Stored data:
=====

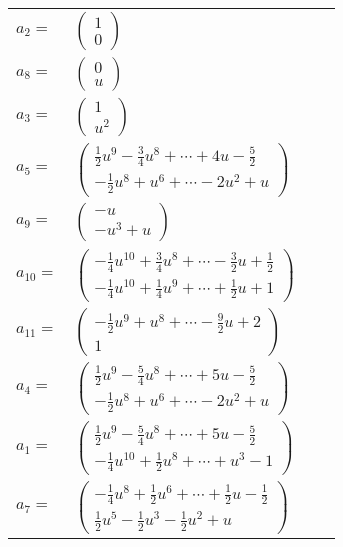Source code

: \documentclass[1p]{elsarticle_modified}
\theoremstyle{definition}
\begin{document}
\begin{tabular}{m{7pt} m{180pt} m{7pt} m{180pt} }
\flushright $a_{2}=$&$\begin{pmatrix}1\\0\end{pmatrix}$ \\
\flushright $a_{8}=$&$\begin{pmatrix}0\\u\end{pmatrix}$ \\
\flushright $a_{3}=$&$\begin{pmatrix}1\\u^2\end{pmatrix}$ \\
\flushright $a_{5}=$&$\begin{pmatrix}\frac{1}{2} u^9-\frac{3}{4} u^8+\cdots+4 u-\frac{5}{2}\\-\frac{1}{2} u^8+u^6+\cdots-2 u^2+u\end{pmatrix}$ \\
\flushright $a_{9}=$&$\begin{pmatrix}- u\\- u^3+u\end{pmatrix}$ \\
\flushright $a_{10}=$&$\begin{pmatrix}-\frac{1}{4} u^{10}+\frac{3}{4} u^8+\cdots-\frac{3}{2} u+\frac{1}{2}\\-\frac{1}{4} u^{10}+\frac{1}{4} u^9+\cdots+\frac{1}{2} u+1\end{pmatrix}$ \\
\flushright $a_{11}=$&$\begin{pmatrix}-\frac{1}{2} u^9+u^8+\cdots-\frac{9}{2} u+2\\1\end{pmatrix}$ \\
\flushright $a_{4}=$&$\begin{pmatrix}\frac{1}{2} u^9-\frac{5}{4} u^8+\cdots+5 u-\frac{5}{2}\\-\frac{1}{2} u^8+u^6+\cdots-2 u^2+u\end{pmatrix}$ \\
\flushright $a_{1}=$&$\begin{pmatrix}\frac{1}{2} u^9-\frac{5}{4} u^8+\cdots+5 u-\frac{5}{2}\\-\frac{1}{4} u^{10}+\frac{1}{2} u^8+\cdots+u^3-1\end{pmatrix}$ \\
\flushright $a_{7}=$&$\begin{pmatrix}-\frac{1}{4} u^8+\frac{1}{2} u^6+\cdots+\frac{1}{2} u-\frac{1}{2}\\\frac{1}{2} u^5-\frac{1}{2} u^3-\frac{1}{2} u^2+u\end{pmatrix}$ \\

\end{tabular}
\end{document}
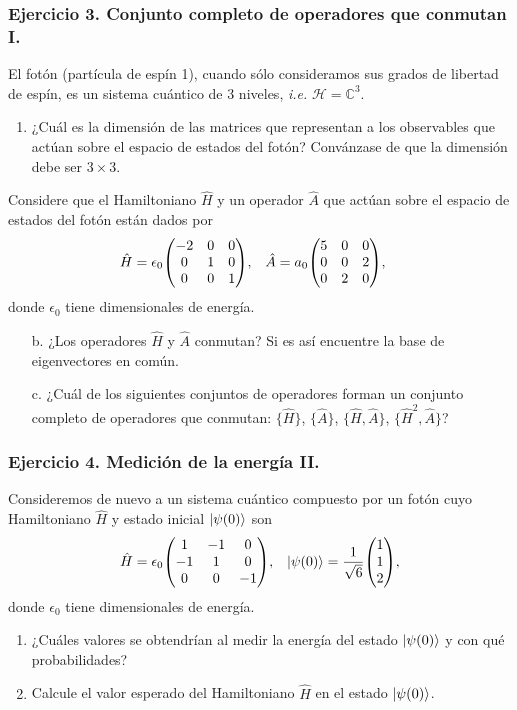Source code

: \documentclass[11pt,letterpaper]{article}
\begin{document}
\subsubsection*{Ejercicio 3. Conjunto completo de operadores que conmutan I.}
El fotón (partícula de espín 1), cuando sólo consideramos sus grados de 
libertad de espín,
es un sistema cuántico de 3 niveles, \textit{i.e.} $\mathcal{H}=\mathbb{C}^3$.
\begin{enumerate}
\item ¿Cuál es la dimensión de las matrices que representan a los observables que 
actúan sobre el espacio de estados del fotón? Convánzase de que la dimensión 
debe ser $3\times 3$.
\end{enumerate}
Considere que el Hamiltoniano $\hat H$ y un operador $\hat A$ que actúan 
sobre el espacio 
de estados del fotón están dados por 
\begin{align}
\hat H&=\epsilon_0\mqty(-2&0&0\\ 0&1&0\\ 0&0&1),
&
\hat A&=a_0\mqty(5&0&0\\ 0&0&2\\ 0&2&0),
\end{align}
donde $\epsilon_0$ tiene dimensionales de energ\'ia.
\begin{enumerate}
\item[b.] ¿Los operadores $\hat H$ y $\hat A$ conmutan? Si es as\'i
encuentre la base de eigenvectores en com\'un.
\item[c.] ¿Cu\'al de los siguientes conjuntos de operadores forman un conjunto 
completo de operadores que conmutan: $\{ \hat H\}$, $\{ \hat A\}$, 
$\{ \hat H, \hat A\}$, $\{ \hat H^2, \hat A \}$?
\end{enumerate}

\subsubsection*{Ejercicio 4. Medición de la energía II.}
Consideremos de nuevo a un sistema cuántico compuesto por un fotón
cuyo Hamiltoniano $\hat H$ y estado inicial $\ket{\psi(0)}$ son
\begin{align}
\hat H&=\epsilon_0\mqty(1&-1&0\\-1&1&0\\0&0&-1),
&
\ket{\psi(0)}=\frac{1}{\sqrt{6}}\mqty(1\\1\\2),
\end{align}
donde $\epsilon_0$ tiene dimensionales de energía. 
\begin{enumerate}
\item ¿Cuáles valores se obtendrían al medir la energía del estado 
$\ket{\psi(0)}$ y con qué probabilidades?
\item Calcule el valor esperado del Hamiltoniano $\hat H$ en el estado 
$\ket{\psi(0)}$.
\end{enumerate}
\end{document}
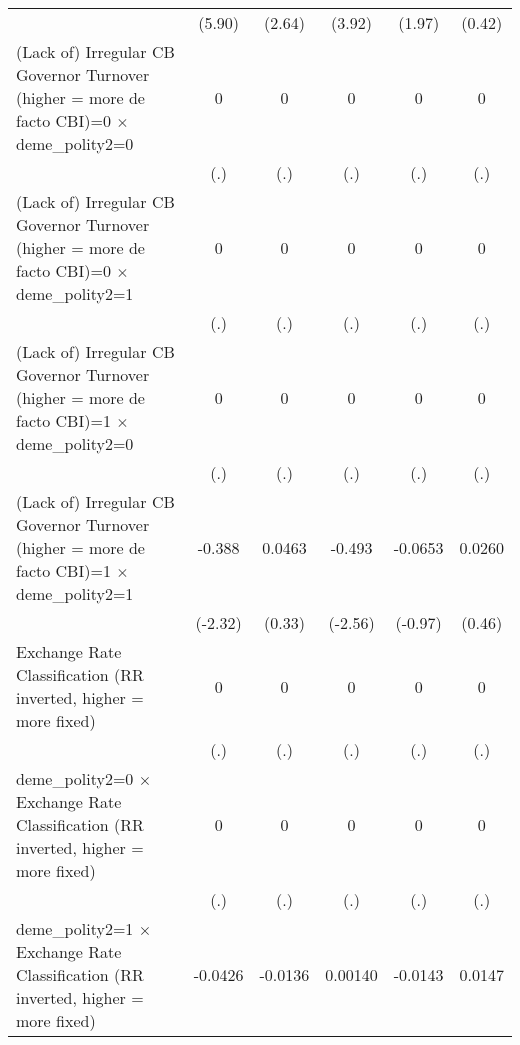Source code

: {\begin{tabular}{l*{5}{c}}
                &   (5.90)         &   (2.64)         &   (3.92)         &   (1.97)         &   (0.42)         \\
[1em]
(Lack of) Irregular CB Governor Turnover (higher = more de facto CBI)=0 $\times$ deme\_polity2=0&        0         &        0         &        0         &        0         &        0         \\
                &      (.)         &      (.)         &      (.)         &      (.)         &      (.)         \\
[1em]
(Lack of) Irregular CB Governor Turnover (higher = more de facto CBI)=0 $\times$ deme\_polity2=1&        0         &        0         &        0         &        0         &        0         \\
                &      (.)         &      (.)         &      (.)         &      (.)         &      (.)         \\
[1em]
(Lack of) Irregular CB Governor Turnover (higher = more de facto CBI)=1 $\times$ deme\_polity2=0&        0         &        0         &        0         &        0         &        0         \\
                &      (.)         &      (.)         &      (.)         &      (.)         &      (.)         \\
[1em]
(Lack of) Irregular CB Governor Turnover (higher = more de facto CBI)=1 $\times$ deme\_polity2=1&   -0.388\sym{*}  &   0.0463         &   -0.493\sym{*}  &  -0.0653         &   0.0260         \\
                &  (-2.32)         &   (0.33)         &  (-2.56)         &  (-0.97)         &   (0.46)         \\
[1em]
Exchange Rate Classification (RR inverted, higher = more fixed)&        0         &        0         &        0         &        0         &        0         \\
                &      (.)         &      (.)         &      (.)         &      (.)         &      (.)         \\
[1em]
deme\_polity2=0 $\times$ Exchange Rate Classification (RR inverted, higher = more fixed)&        0         &        0         &        0         &        0         &        0         \\
                &      (.)         &      (.)         &      (.)         &      (.)         &      (.)         \\
[1em]
deme\_polity2=1 $\times$ Exchange Rate Classification (RR inverted, higher = more fixed)&  -0.0426\sym{**} &  -0.0136         &  0.00140         &  -0.0143         &   0.0147         \\

\end{tabular}}
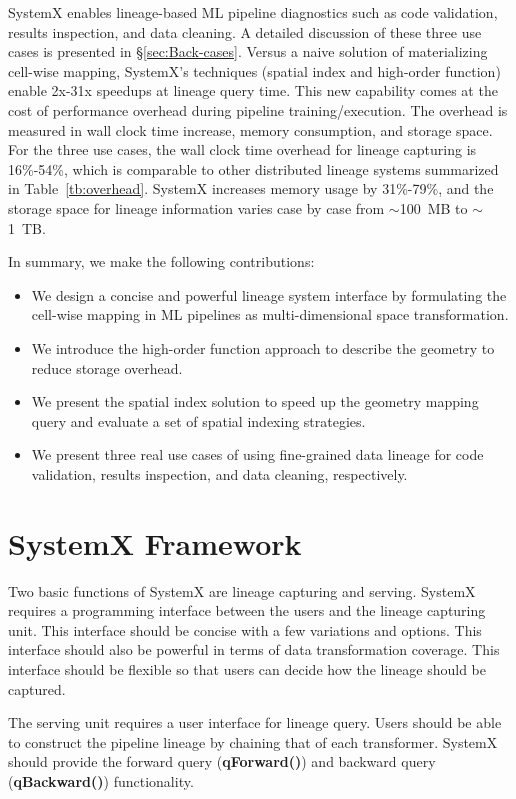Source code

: \documentclass{sig-alternate}
\newenvironment{shortlist}{
        \vspace*{-0.5em}
  \begin{itemize}
  \setlength{\itemsep}{-0.1em}
}{
  \end{itemize}
        \vspace*{-0.5em}
}
\begin{document}
SystemX enables lineage-based ML pipeline diagnostics such as code validation, results inspection, and data cleaning.
A detailed discussion of these three use cases is presented in \S\ref{sec:Back-cases}.
Versus a naive solution of materializing cell-wise mapping, 
SystemX's techniques (spatial index and high-order function) enable 2x-31x speedups at lineage query time.
This new capability comes at the cost of performance overhead during pipeline training/execution.
The overhead is measured in wall clock time increase, memory consumption, and storage space.
For the three use cases, the wall clock time overhead for lineage capturing is 16\%-54\%, which is comparable to other distributed lineage systems
summarized in Table~\ref{tb:overhead}.
SystemX increases memory usage by 31\%-79\%,
and the storage space for lineage information varies case by case from $\sim$100~MB to $\sim$1~TB.


In summary, we make the following contributions:
\begin{shortlist}
\item{} We design a concise and powerful lineage system interface by formulating the cell-wise mapping in ML pipelines as multi-dimensional space transformation.
\item{} We introduce the high-order function approach to describe the geometry to reduce storage overhead.
\item{} We present the spatial index solution to speed up the geometry mapping query and evaluate a set of spatial indexing strategies.
\item{} We present three real use cases of using fine-grained data lineage for code validation, results inspection, and data cleaning, respectively.
\end{shortlist}

\section{S\MakeLowercase{ystem}X Framework}
\label{sec:functional}
Two basic functions of SystemX are lineage capturing and serving.
SystemX requires a programming interface between the users and the lineage capturing unit. 
This interface should be concise with a few variations and options.
This interface should also be powerful in terms of data transformation coverage.
This interface should be flexible so that users can decide how the lineage should be captured.

The serving unit requires a user interface for lineage query.
Users should be able to construct the pipeline lineage by chaining that of each transformer.
SystemX should provide the forward query ({\bf qForward()}) and backward query ({\bf qBackward()}) functionality.
\end{document}
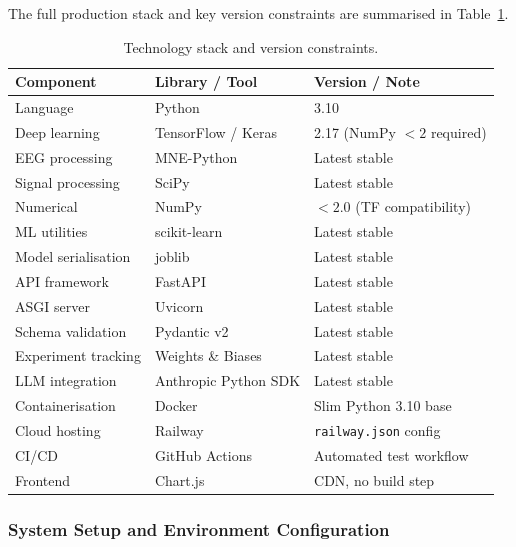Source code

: \documentclass[10pt]{article}
\begin{document}
The full production stack and key version constraints are summarised in Table~\ref{tab:tech-stack}.

\begin{table}[h]
\centering
\small
\renewcommand{\arraystretch}{1.2}
\begin{tabular}{|l|l|l|}
\hline
\textbf{Component} & \textbf{Library / Tool} & \textbf{Version / Note} \\\hline
Language & Python & 3.10 \\\hline
Deep learning & TensorFlow / Keras & 2.17 (NumPy $<2$ required) \\\hline
EEG processing & MNE-Python & Latest stable \\\hline
Signal processing & SciPy & Latest stable \\\hline
Numerical & NumPy & $<2.0$ (TF compatibility) \\\hline
ML utilities & scikit-learn & Latest stable \\\hline
Model serialisation & joblib & Latest stable \\\hline
API framework & FastAPI & Latest stable \\\hline
ASGI server & Uvicorn & Latest stable \\\hline
Schema validation & Pydantic v2 & Latest stable \\\hline
Experiment tracking & Weights \& Biases & Latest stable \\\hline
LLM integration & Anthropic Python SDK & Latest stable \\\hline
Containerisation & Docker & Slim Python 3.10 base \\\hline
Cloud hosting & Railway & \texttt{railway.json} config \\\hline
CI/CD & GitHub Actions & Automated test workflow \\\hline
Frontend & Chart.js & CDN, no build step \\\hline
\end{tabular}
\caption{Technology stack and version constraints.}
\label{tab:tech-stack}
\end{table}

\subsubsection{System Setup and Environment Configuration}
\label{sec:systemSetup}
\end{document}
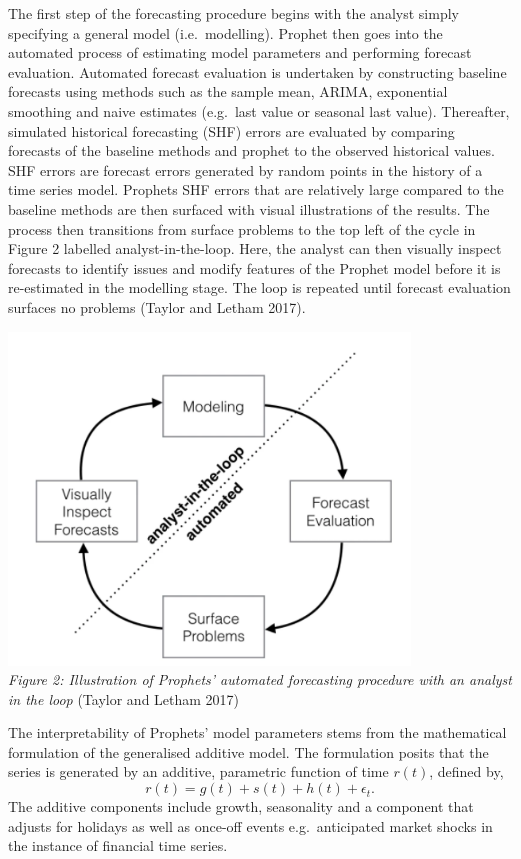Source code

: \documentclass[12pt,a4paper]{article}
\numberwithin{equation}{section}
\numberwithin{figure}{section}
\numberwithin{table}{section}
\begin{document}
The first step of the forecasting procedure begins with the analyst
simply specifying a general model (i.e.~modelling). Prophet then goes
into the automated process of estimating model parameters and performing
forecast evaluation. Automated forecast evaluation is undertaken by
constructing baseline forecasts using methods such as the sample mean,
ARIMA, exponential smoothing and naive estimates (e.g.~last value or
seasonal last value). Thereafter, simulated historical forecasting (SHF)
errors are evaluated by comparing forecasts of the baseline methods and
prophet to the observed historical values. SHF errors are forecast
errors generated by random points in the history of a time series model.
Prophets SHF errors that are relatively large compared to the baseline
methods are then surfaced with visual illustrations of the results. The
process then transitions from surface problems to the top left of the
cycle in Figure 2 labelled analyst-in-the-loop. Here, the analyst can
then visually inspect forecasts to identify issues and modify features
of the Prophet model before it is re-estimated in the modelling stage.
The loop is repeated until forecast evaluation surfaces no problems
(Taylor and Letham 2017).

\includegraphics[width=0.80000\textwidth]{analyst in the loop.png}\\
\emph{Figure 2: Illustration of Prophets' automated forecasting
procedure with an analyst in the loop} (Taylor and Letham 2017)

The interpretability of Prophets' model parameters stems from the
mathematical formulation of the generalised additive model. The
formulation posits that the series is generated by an additive,
parametric function of time \(r(t)\), defined by,
\[ r(t) = g(t) + s(t) +  h(t) + \epsilon_t.\] The additive components
include growth, seasonality and a component that adjusts for holidays as
well as once-off events e.g.~anticipated market shocks in the instance
of financial time series.
\end{document}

=====

WHAT YOU ARE ASKED TO DO:
Provide the number of lines in the preceding entries that include the string "generated", with no other words.

EXPECTED ANSWER:
2